Specks of dust fly and swirl on canvas as Nandita Chaudhari captures the fathomless forces of the Japan tragedy with her exquisite brush strokes. Her latest works titled, 'The Islands have Shifted', have been inspired by the fragility of human and land mass when confronted by forces beyond control.
The Indian born British artist is the first Indian to be invited to showcase her work at the 54th Venice Biennale a prestigious art exhibition in Italy. Though she isn't a part of the Indian Pavilion, she is happy to see India contemporary art getting worldwide recognition. She says: "Indian Contemporary art for its own sake is receiving substantial global attention largely due to market dynamics and recognition of its equity."As a migrant, she reveals that her work is obviously influenced by her roots. "Many artists began working with certain cultural influences and then migrated to locations where they lived, imbibed and worked alongside a different socio-cultural climate. Their work is classified as transnational. My works have mixed influences, and I think some Indian element will always be in my work somewhere in some form just like the blood in my veins. Most definitely, references to historical data incessantly creeps back into my work, alongside traditional iconology, preference for warmer colours, and a certain metaphor," says the artist.
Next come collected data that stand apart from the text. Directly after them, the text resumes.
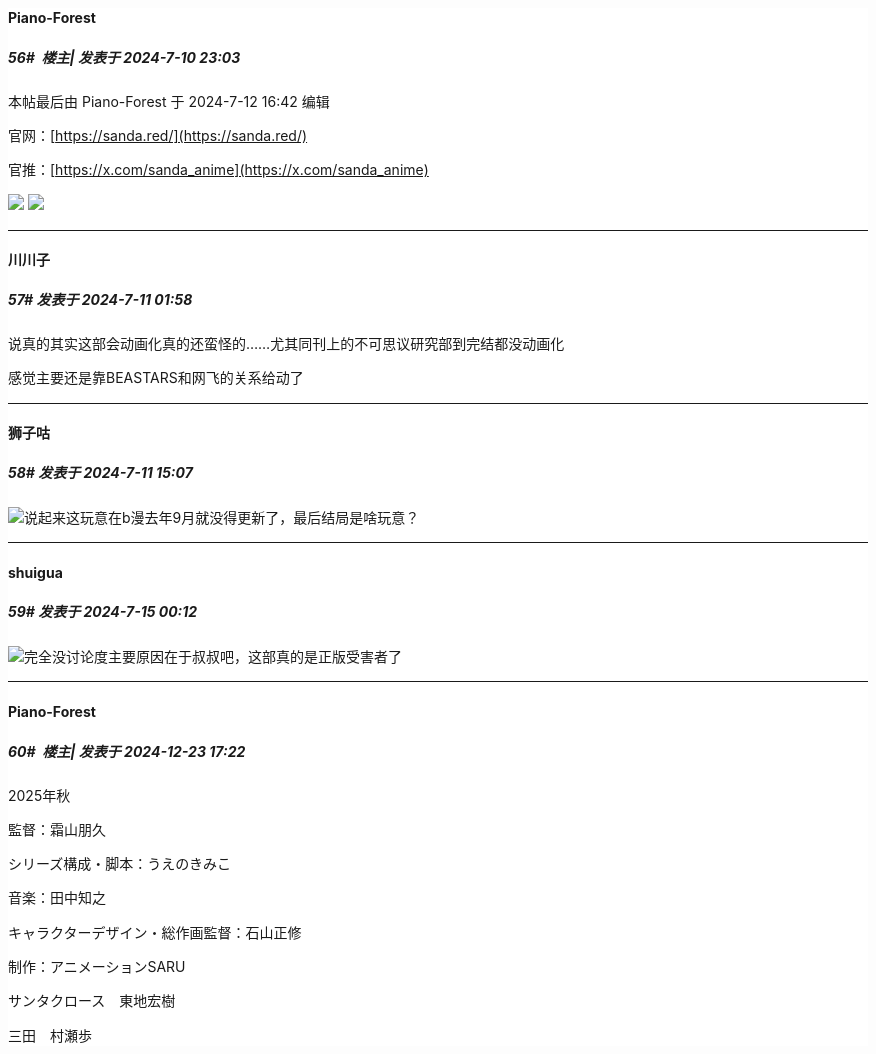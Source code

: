 ####  Piano-Forest  
##### 56#         楼主| 发表于 2024-7-10 23:03

 本帖最后由 Piano-Forest 于 2024-7-12 16:42 编辑 

官网：[https://sanda.red/](https://sanda.red/)

官推：[https://x.com/sanda_anime](https://x.com/sanda_anime)

<img src="https://p.sda1.dev/18/3156f1a01883d8f6cdbac46cfa738604/20240710_230104.jpg" referrerpolicy="no-referrer">
<img src="https://p.sda1.dev/18/f25caf50f18e1851134c5854e22c60c4/20240712_160626.jpg" referrerpolicy="no-referrer">

*****

####  川川子  
##### 57#       发表于 2024-7-11 01:58

说真的其实这部会动画化真的还蛮怪的……尤其同刊上的不可思议研究部到完结都没动画化

感觉主要还是靠BEASTARS和网飞的关系给动了

*****

####  狮子咕  
##### 58#       发表于 2024-7-11 15:07

<img src="https://static.saraba1st.com/image/smiley/face2017/186.png" referrerpolicy="no-referrer">说起来这玩意在b漫去年9月就没得更新了，最后结局是啥玩意？

*****

####  shuigua  
##### 59#       发表于 2024-7-15 00:12

<img src="https://static.saraba1st.com/image/smiley/face2017/067.png" referrerpolicy="no-referrer">完全没讨论度主要原因在于叔叔吧，这部真的是正版受害者了

*****

####  Piano-Forest  
##### 60#         楼主| 发表于 2024-12-23 17:22

2025年秋

監督：霜山朋久

シリーズ構成・脚本：うえのきみこ

音楽：田中知之

キャラクターデザイン・総作画監督：石山正修

制作：アニメーションSARU

サンタクロース　東地宏樹

三田　村瀬歩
She identifies with international artists who know no rules. "Although each international artists' work reflects some influence from the country of origin, our works had one common grammar - that of letting mind soar above matter."
When Chaudhari's famous life size elephant 'Boogie Woo' moved from her studio to London's Soho Square, it was a day to remember. "The experience of watching 'Boogie Woo' come to life has been one of the most fulfilling moments of my life. I stood by a few times and watched the public delighting on this piece and children squealing in wonder. It was then auctioned off and bought by the Chairman of Rothschild."
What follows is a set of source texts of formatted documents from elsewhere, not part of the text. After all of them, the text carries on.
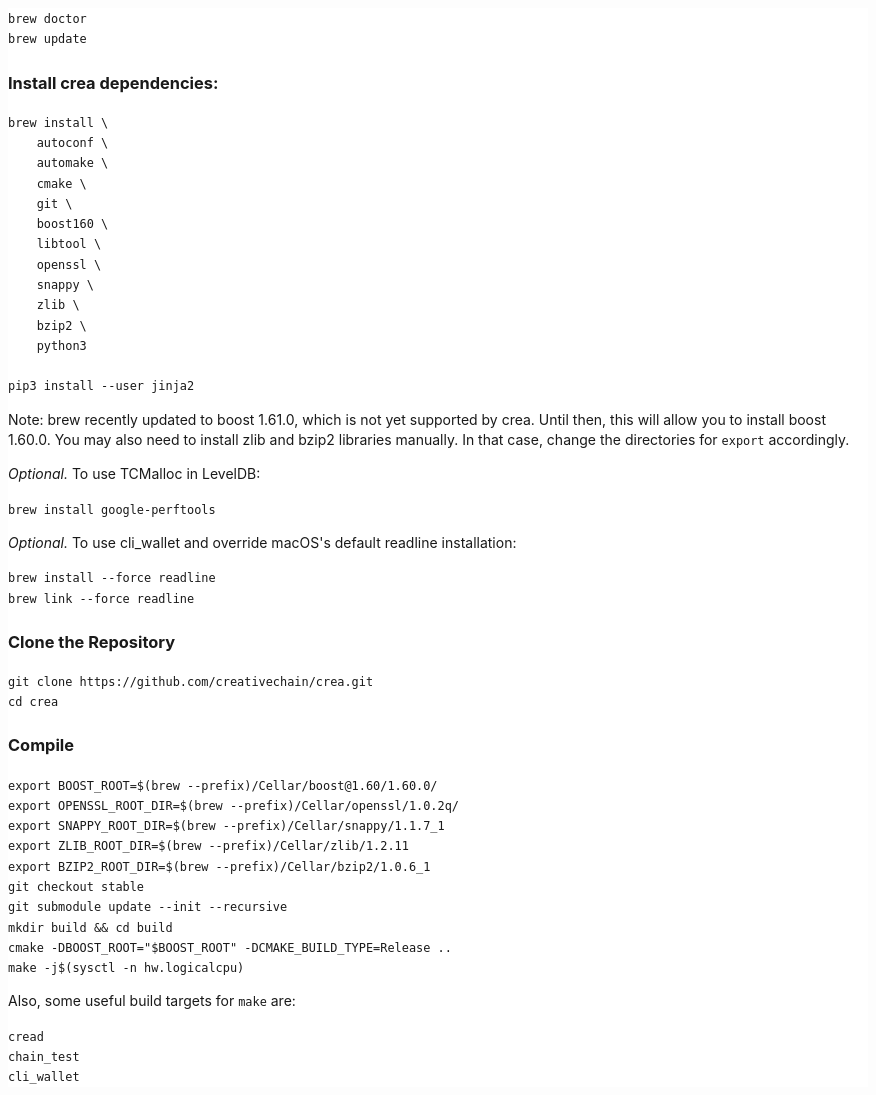     brew doctor
    brew update

### Install crea dependencies:

    brew install \
        autoconf \
        automake \
        cmake \
        git \
        boost160 \
        libtool \
        openssl \
        snappy \
        zlib \
        bzip2 \
        python3
        
    pip3 install --user jinja2
    
Note: brew recently updated to boost 1.61.0, which is not yet supported by
crea. Until then, this will allow you to install boost 1.60.0.
You may also need to install zlib and bzip2 libraries manually.
In that case, change the directories for `export` accordingly.

*Optional.* To use TCMalloc in LevelDB:

    brew install google-perftools

*Optional.* To use cli_wallet and override macOS's default readline installation:

    brew install --force readline
    brew link --force readline

### Clone the Repository

    git clone https://github.com/creativechain/crea.git
    cd crea

### Compile

    export BOOST_ROOT=$(brew --prefix)/Cellar/boost@1.60/1.60.0/
    export OPENSSL_ROOT_DIR=$(brew --prefix)/Cellar/openssl/1.0.2q/
    export SNAPPY_ROOT_DIR=$(brew --prefix)/Cellar/snappy/1.1.7_1
    export ZLIB_ROOT_DIR=$(brew --prefix)/Cellar/zlib/1.2.11
    export BZIP2_ROOT_DIR=$(brew --prefix)/Cellar/bzip2/1.0.6_1
    git checkout stable
    git submodule update --init --recursive
    mkdir build && cd build
    cmake -DBOOST_ROOT="$BOOST_ROOT" -DCMAKE_BUILD_TYPE=Release ..
    make -j$(sysctl -n hw.logicalcpu)

Also, some useful build targets for `make` are:

    cread
    chain_test
    cli_wallet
The elephant struck such a chord with the Londonites that soon after, miniature replicas started selling at Selfridges and Carnaby Street. She exclaims, "I went to buy a replica and was kept on the waiting list for several months as multiple editions had sold out!"The Nehru Award recipient has got international acclaim for her figurative and nude portraits. She says: "My works gained increasing recognition outside the country as they got accepted in several prestigious locations including museums and major art institutions, and even now, for me every new day is still full of wonder, hard work, passion and a sense of being on square one - and it will always remain that way.